GOAL OF THE EXERCISE
There is material below. Print exactly the lines starting at the line with "If you want" and ending at the line with "3. Since there", ends included, and no others.

DATA TO PROCESS

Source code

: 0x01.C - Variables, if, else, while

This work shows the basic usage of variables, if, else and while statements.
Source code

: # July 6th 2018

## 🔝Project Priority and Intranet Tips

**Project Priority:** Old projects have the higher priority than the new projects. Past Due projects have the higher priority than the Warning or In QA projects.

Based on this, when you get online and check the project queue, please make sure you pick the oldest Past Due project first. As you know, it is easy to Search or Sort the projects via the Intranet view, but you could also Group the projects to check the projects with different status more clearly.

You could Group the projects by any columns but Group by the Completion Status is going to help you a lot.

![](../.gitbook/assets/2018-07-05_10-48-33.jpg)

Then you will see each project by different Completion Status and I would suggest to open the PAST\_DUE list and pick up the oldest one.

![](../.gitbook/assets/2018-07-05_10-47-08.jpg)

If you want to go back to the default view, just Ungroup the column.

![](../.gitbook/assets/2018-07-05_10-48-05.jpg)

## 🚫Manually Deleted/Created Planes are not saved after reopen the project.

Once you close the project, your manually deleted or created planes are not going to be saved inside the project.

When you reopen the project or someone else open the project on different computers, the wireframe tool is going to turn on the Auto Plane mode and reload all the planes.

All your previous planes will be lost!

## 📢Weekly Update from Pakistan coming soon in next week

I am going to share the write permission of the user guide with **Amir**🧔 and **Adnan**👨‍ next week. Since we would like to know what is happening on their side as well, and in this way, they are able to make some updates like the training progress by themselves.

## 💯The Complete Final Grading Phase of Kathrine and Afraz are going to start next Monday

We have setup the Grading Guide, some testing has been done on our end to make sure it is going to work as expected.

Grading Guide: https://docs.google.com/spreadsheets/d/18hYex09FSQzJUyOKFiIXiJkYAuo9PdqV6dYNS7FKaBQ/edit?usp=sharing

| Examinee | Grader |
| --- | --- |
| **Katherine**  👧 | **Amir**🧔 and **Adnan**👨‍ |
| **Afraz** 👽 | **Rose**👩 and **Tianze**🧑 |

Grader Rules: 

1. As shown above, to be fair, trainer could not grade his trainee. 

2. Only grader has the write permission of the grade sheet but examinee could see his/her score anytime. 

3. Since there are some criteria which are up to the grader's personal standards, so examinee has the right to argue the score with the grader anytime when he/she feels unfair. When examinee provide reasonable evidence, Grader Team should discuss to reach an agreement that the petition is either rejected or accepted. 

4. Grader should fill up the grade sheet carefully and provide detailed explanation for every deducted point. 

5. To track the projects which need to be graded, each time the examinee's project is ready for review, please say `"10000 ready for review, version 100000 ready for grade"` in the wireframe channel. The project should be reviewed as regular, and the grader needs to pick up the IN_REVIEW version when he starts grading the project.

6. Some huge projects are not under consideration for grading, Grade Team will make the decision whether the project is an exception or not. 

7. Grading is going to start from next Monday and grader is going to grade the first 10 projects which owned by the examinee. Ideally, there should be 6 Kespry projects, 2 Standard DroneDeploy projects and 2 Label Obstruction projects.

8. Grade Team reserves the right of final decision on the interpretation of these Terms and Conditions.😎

TASK RESULT
If you want to go back to the default view, just Ungroup the column.

![](../.gitbook/assets/2018-07-05_10-48-05.jpg)

## 🚫Manually Deleted/Created Planes are not saved after reopen the project.

Once you close the project, your manually deleted or created planes are not going to be saved inside the project.

When you reopen the project or someone else open the project on different computers, the wireframe tool is going to turn on the Auto Plane mode and reload all the planes.

All your previous planes will be lost!

## 📢Weekly Update from Pakistan coming soon in next week

I am going to share the write permission of the user guide with **Amir**🧔 and **Adnan**👨‍ next week. Since we would like to know what is happening on their side as well, and in this way, they are able to make some updates like the training progress by themselves.

## 💯The Complete Final Grading Phase of Kathrine and Afraz are going to start next Monday

We have setup the Grading Guide, some testing has been done on our end to make sure it is going to work as expected.

Grading Guide: https://docs.google.com/spreadsheets/d/18hYex09FSQzJUyOKFiIXiJkYAuo9PdqV6dYNS7FKaBQ/edit?usp=sharing

| Examinee | Grader |
| --- | --- |
| **Katherine**  👧 | **Amir**🧔 and **Adnan**👨‍ |
| **Afraz** 👽 | **Rose**👩 and **Tianze**🧑 |

Grader Rules: 

1. As shown above, to be fair, trainer could not grade his trainee. 

2. Only grader has the write permission of the grade sheet but examinee could see his/her score anytime. 

3. Since there are some criteria which are up to the grader's personal standards, so examinee has the right to argue the score with the grader anytime when he/she feels unfair. When examinee provide reasonable evidence, Grader Team should discuss to reach an agreement that the petition is either rejected or accepted. 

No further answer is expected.